- WHAT YOU HAVE TO DO -
Restate the data that follows exactly as it stands, beginning with the first line and ending with the line that contains "to a General".

────────

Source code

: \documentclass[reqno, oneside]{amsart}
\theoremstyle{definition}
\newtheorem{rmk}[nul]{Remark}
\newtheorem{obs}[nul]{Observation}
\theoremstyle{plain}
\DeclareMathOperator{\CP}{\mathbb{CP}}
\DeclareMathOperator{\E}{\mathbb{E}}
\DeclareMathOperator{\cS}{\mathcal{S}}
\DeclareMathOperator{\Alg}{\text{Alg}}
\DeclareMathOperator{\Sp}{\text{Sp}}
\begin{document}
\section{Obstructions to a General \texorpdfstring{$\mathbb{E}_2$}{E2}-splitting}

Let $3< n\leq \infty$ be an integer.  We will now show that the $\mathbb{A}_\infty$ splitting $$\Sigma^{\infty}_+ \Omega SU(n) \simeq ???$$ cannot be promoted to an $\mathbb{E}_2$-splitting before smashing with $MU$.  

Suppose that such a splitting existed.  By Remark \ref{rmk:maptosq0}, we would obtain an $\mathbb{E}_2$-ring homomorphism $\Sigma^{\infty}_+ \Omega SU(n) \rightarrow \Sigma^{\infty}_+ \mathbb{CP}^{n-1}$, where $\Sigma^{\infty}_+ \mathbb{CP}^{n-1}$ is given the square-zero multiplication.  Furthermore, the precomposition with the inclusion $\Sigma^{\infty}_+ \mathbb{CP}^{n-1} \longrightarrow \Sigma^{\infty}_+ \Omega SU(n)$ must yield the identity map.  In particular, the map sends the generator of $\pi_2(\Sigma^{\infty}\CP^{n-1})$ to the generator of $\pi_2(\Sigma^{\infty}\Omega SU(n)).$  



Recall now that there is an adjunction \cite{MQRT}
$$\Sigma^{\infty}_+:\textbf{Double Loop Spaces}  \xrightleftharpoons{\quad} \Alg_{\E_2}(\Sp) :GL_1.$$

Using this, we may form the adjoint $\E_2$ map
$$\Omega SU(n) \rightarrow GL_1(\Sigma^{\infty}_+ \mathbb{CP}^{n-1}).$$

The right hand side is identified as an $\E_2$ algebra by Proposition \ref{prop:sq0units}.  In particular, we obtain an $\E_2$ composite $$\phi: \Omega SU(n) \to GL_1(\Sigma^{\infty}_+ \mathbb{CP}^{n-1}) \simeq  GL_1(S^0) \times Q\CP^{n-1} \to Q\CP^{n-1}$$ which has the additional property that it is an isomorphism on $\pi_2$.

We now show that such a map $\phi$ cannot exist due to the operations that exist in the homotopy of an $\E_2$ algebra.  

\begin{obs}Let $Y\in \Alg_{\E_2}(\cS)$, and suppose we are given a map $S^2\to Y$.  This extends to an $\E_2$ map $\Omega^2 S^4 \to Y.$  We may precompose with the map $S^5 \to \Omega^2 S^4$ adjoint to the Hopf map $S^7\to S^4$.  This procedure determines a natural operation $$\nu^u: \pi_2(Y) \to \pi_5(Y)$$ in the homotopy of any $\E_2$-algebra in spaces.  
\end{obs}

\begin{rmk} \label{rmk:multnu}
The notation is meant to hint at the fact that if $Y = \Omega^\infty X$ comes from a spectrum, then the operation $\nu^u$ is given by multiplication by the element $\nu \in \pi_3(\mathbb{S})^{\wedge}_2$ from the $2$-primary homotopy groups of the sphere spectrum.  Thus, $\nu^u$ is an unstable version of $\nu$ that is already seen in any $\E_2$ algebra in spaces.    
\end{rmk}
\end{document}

────────

- RESPONSE AREA -
Source code

: \documentclass[reqno, oneside]{amsart}
\theoremstyle{definition}
\newtheorem{rmk}[nul]{Remark}
\newtheorem{obs}[nul]{Observation}
\theoremstyle{plain}
\DeclareMathOperator{\CP}{\mathbb{CP}}
\DeclareMathOperator{\E}{\mathbb{E}}
\DeclareMathOperator{\cS}{\mathcal{S}}
\DeclareMathOperator{\Alg}{\text{Alg}}
\DeclareMathOperator{\Sp}{\text{Sp}}
\begin{document}
\section{Obstructions to a General \texorpdfstring{$\mathbb{E}_2$}{E2}-splitting}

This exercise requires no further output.